Craig Bennett [00:06:15]:
I think just understanding those differences and sometimes we want our lives easy and we want cookie cutter things where everything’s identical and it just makes life easy and learned early on they were going to be very different and had to approach them differently, had to speak to them differently. Everything from schoolwork to athletics to social life, everything’s different. And thinking, just accepting who they are and not trying to change them or mold them into being the bigger sister or being the younger sister, it was, hey, you guys are very different and we’re going to accept that and move forward and do the best we can.
Christopher Lewis [00:06:53]:
So getting to know your kids, you get to also know the things that they love to do and you definitely have specific things that you love to do. As you look at both of your daughters, what are the favorite things that you like to do or share with each of your individual daughters?
Craig Bennett [00:07:13]:
And it’s time, it doesn’t matter to me. I don’t really have a favorite thing I like to do with either one of them. It’s just the time that we get to spend. And being a high school football coach, my time is very limited anyway. And so we made an early choice early in our marriage and being early parents to say the time we get, we’re going to spend and not bring things home. And I gave up golf because I was 4 hours away from them and spending money and I wasn’t very good anyway, so that was easy. But even simple things like, hey, if we’re going to meet as a staff, we’re going to meet in the mornings. That’s when my girls were asleep and most kids are and it saved me some time in the evenings to be able to spend with them and it’s just we enjoy being with them and I think they would say the same.
Christopher Lewis [00:08:02]:
So raising kids in general has its high moments. It’s got its low moments, it’s got everything in between. As you look back at the lives of both of your daughters, what’s been the hardest part of being a father to a daughter?
Craig Bennett [00:08:15]:
Oh, gosh middle school. Just the emotions that young girls go through and the struggles of middle school and everything from what they wear every day to who their friends are and what sports they do or whatever, what classes they’re in. That was a hard time, I think, for everybody, even parents of young men at that age. I think they’re going through a lot of changes and just to be there, support them and help them grow into who they’re going to be, hopefully. So that was a tough time.
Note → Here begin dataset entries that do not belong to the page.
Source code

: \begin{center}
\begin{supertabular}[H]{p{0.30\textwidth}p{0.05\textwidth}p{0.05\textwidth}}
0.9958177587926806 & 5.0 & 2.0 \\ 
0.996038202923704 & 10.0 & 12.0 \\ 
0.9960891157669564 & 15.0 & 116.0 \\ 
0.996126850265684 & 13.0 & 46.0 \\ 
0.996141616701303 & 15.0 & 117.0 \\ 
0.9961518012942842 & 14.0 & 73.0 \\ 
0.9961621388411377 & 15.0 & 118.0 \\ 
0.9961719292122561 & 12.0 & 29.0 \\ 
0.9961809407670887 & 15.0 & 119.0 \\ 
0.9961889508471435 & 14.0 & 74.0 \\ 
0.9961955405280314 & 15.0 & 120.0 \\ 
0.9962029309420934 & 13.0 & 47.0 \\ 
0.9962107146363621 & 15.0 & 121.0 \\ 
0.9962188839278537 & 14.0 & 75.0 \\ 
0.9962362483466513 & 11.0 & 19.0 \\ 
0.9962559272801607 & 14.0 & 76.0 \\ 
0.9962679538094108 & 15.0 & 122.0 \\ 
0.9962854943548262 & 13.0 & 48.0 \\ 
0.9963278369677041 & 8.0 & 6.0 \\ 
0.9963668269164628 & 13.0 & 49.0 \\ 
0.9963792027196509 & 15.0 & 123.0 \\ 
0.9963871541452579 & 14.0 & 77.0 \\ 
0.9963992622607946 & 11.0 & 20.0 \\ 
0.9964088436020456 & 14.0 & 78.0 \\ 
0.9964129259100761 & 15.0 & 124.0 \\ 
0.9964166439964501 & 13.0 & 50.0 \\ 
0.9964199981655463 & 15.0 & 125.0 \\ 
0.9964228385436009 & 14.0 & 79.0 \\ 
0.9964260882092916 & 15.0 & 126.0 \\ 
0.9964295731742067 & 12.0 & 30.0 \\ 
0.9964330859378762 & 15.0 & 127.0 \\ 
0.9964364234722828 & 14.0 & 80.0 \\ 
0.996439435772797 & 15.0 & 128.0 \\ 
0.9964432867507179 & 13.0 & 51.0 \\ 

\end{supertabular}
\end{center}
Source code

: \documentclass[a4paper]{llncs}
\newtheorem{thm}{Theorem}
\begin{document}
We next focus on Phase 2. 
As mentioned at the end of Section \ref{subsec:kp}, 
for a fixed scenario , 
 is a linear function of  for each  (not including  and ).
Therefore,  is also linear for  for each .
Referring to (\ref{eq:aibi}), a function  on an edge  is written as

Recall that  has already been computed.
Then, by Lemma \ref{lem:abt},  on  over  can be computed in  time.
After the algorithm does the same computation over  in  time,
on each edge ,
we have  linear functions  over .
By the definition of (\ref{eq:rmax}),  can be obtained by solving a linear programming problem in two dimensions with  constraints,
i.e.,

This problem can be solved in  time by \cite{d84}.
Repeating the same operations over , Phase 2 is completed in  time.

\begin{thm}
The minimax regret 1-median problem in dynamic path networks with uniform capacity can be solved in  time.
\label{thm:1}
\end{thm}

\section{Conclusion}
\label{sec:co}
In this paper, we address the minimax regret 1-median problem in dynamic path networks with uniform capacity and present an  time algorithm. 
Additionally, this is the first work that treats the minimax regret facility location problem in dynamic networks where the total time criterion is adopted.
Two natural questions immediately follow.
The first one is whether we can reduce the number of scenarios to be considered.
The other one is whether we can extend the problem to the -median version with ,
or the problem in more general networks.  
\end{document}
Christopher Lewis [00:08:52]:
It is definitely a tough time. And I can think of both my daughters having to go through their own learning and own journeys and you want to save them from every single thing and you can’t always save them from every single thing because they’ve got to learn and they’ve got to grow. But you definitely want to, and you want to lift them up and hold them and help them through it and tell them that it’s all going to be okay. And it typically is, but at that point in time it’s not to them.
Craig Bennett [00:09:22]:
Christopher Lewis [00:09:24]:
Now, you are a busy guy. You are the head football coach for the Cambridge High School football team. And as you said, it takes a lot of time. It takes a lot of time, especially throughout the fall as you are working with your team and you are also working with other teams at your high school, as working with other athletic teams as well. And that takes you away from your family as well. So talk to me about balance. And balance is sometimes a bad word, but it’s something that we all have to deal with, we all have to think about and all have to try to grapple with. How have you been best able to balance both work and being that engaged, present dad that you wanted to be?
Craig Bennett [00:10:13]:
And I’ll be honest, I don’t always do a great job of that. And that’s something you got to work on daily and constantly. I would say. I try to compartmentalize everything at work. I’m going to be at work. Obviously, if those two need me, they know they’re going to be able to get me. But when I’m at home, I don’t bring the work home, I don’t bring my computer home, I don’t bring huddle home, video, whatever. I’m going to try to spend that time as much as I can with them.
Craig Bennett [00:10:41]:
You do say balance and people sometimes look at that and say there’s never true balance, but if you don’t work for it, it’ll slip away from you. And I think I learned that, like I said early in my career, just say, look, if I can’t get it done at school and get it done in the time that we’re there and the time that we’re spending, then it probably doesn’t need to get done. And a lot of coaches, and I think I learned this early in my career as well. A lot of coaches say, hey, family is first your faith and then your family. But they wouldn’t live that out. And football became ever so more important than family during the season. And it was hard as a young coach to say, well, you’ve told me family is important, but yet your actions don’t show that. And so that’s been one of my goals as a head coach.
Craig Bennett [00:11:25]:
I think sometimes you learn more what not to do through people you work for and work with than to do what they did. So I learned that early on. Look, if we’re going to say it, we’re going to try to live it out and make that important, make those decisions important, and the game will disappear for all of us, but family doesn’t.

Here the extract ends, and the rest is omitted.